In the event we hosted on May 8th this was a question we left deliberately open. We wanted to create a space where we could collectively explore this topic, inviting everyone in the space to contribute. 

In this blog, I’m going to try to answer this question, based on the many beautiful definitions of queerness people shared that night, as well as ideas that we came up with together for the queer spaces we want. In a future blog, Eva Ventura and I will dive a bit deeper into some of the spatial elements that make a space ‘queer’; places where queer imagination can thrive.  

photo by Lucy Schreurs

To start, I think it might be helpful to distinguish between at least two (and likely there are more) different lenses we could take to queer imagination: 

The first being queer as an adjective that describes a particular imagination. That is, there are desires for the future that are queer, or that come from queer individuals, collectives and cultures. 

And the second, which is the one I want to focus on, is queerness as an imaginative practice, where there is something inherently imaginative to queerness, queering practices, and queer ways of being.  
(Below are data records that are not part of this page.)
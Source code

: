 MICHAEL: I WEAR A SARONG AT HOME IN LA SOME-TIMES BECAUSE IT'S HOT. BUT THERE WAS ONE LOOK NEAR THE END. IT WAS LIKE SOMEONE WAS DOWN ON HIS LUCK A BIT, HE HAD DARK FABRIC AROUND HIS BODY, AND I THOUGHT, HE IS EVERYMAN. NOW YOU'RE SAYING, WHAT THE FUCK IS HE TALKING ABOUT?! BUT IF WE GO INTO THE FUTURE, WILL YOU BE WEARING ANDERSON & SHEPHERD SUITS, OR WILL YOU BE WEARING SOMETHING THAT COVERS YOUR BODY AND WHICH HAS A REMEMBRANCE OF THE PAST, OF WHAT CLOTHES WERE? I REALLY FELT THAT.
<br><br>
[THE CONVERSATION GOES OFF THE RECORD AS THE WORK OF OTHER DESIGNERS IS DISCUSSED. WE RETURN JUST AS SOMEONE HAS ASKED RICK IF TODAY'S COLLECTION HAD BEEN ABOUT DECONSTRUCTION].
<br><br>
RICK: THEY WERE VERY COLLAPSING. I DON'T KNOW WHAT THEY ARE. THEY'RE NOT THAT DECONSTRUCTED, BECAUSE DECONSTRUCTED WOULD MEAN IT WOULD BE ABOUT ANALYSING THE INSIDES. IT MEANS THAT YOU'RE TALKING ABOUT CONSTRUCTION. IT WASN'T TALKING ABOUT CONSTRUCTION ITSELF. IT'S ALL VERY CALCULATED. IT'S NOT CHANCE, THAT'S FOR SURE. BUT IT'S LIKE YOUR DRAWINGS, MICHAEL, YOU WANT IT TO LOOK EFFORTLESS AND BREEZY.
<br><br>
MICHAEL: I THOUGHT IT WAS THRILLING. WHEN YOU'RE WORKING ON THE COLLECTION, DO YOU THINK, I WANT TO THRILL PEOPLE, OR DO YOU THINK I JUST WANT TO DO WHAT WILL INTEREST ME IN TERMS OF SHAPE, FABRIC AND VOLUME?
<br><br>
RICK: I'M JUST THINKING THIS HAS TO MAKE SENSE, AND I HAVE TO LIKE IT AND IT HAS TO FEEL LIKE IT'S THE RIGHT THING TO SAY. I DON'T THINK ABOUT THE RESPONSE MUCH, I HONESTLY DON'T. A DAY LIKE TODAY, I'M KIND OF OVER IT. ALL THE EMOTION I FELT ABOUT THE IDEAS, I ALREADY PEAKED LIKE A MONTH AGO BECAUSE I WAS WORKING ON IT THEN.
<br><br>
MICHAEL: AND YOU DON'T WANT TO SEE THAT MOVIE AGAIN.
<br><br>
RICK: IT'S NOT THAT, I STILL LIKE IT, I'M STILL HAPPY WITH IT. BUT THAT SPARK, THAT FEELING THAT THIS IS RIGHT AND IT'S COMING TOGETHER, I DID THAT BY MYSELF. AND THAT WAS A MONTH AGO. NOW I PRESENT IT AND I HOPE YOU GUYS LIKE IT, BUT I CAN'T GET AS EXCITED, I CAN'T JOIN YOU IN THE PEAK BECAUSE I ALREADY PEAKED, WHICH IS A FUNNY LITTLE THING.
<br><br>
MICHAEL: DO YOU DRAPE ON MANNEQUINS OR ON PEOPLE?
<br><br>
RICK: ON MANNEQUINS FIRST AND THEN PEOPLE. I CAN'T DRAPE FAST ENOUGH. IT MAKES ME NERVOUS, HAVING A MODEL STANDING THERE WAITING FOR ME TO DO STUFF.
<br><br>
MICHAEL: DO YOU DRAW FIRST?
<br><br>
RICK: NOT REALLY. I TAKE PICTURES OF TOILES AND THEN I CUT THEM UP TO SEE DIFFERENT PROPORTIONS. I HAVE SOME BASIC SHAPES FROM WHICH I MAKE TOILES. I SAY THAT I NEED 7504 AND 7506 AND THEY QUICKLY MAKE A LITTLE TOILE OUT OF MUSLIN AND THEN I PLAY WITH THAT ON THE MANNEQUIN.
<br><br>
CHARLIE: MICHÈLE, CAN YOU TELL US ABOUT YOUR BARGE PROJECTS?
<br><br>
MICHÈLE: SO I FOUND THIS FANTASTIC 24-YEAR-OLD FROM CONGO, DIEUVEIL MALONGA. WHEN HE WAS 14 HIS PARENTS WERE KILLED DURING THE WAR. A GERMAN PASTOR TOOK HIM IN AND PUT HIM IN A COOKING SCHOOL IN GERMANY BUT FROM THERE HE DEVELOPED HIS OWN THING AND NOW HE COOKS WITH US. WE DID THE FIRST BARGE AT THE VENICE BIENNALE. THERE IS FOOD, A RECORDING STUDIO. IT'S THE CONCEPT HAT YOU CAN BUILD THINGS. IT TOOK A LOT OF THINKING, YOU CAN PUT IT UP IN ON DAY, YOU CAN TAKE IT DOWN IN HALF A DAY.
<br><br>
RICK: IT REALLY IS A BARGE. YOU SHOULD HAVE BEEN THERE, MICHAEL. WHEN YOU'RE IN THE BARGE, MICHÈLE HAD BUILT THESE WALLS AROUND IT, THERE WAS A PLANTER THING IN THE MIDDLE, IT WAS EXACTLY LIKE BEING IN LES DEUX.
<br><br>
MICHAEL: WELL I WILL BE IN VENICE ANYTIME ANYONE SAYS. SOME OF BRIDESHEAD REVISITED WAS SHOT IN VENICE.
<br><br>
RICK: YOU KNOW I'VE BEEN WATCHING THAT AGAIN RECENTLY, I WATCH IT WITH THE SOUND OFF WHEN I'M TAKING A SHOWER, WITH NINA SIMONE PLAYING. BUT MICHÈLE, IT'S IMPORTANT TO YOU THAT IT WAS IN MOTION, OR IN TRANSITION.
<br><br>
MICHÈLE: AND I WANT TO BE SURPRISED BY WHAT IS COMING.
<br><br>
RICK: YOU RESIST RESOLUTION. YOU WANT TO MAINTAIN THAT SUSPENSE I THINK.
At the start of the evening of the 8th, we asked the room to reflect on what queerness means to them. This was a warming and intimate exercise. And my heart was warmed too by realising that many, if not all, of the definitions revealed something about this imaginative quality of queerness. Although most people attending were queer-identifying (LGBTQI+), their definitions of queerness stretched beyond these categorisations of gender and sexuality, suggesting that to them queerness has a greater role in how they orient themselves towards the world. 

We hung our definitions on a wall // photo by Lucy Schreurs

Here were some of my favourite definitions: 

Queerness means: everything that is solid is a lie; that I can also also also and and and and; it’s the recognition of our inherent multiplicity
Queerness is a fearlessness to reject the status quo and the heteronormativity imposed by society and to embrace oneself 
Queerness is imagination, possibility, creativity, depth & humor
Queerness is thriving, not just existing, where we can challenge the status quo without shame or guilt
Queerness is being outside or against the norm and stretching it
To be Queer is to be LOOSE (the crowd favourite)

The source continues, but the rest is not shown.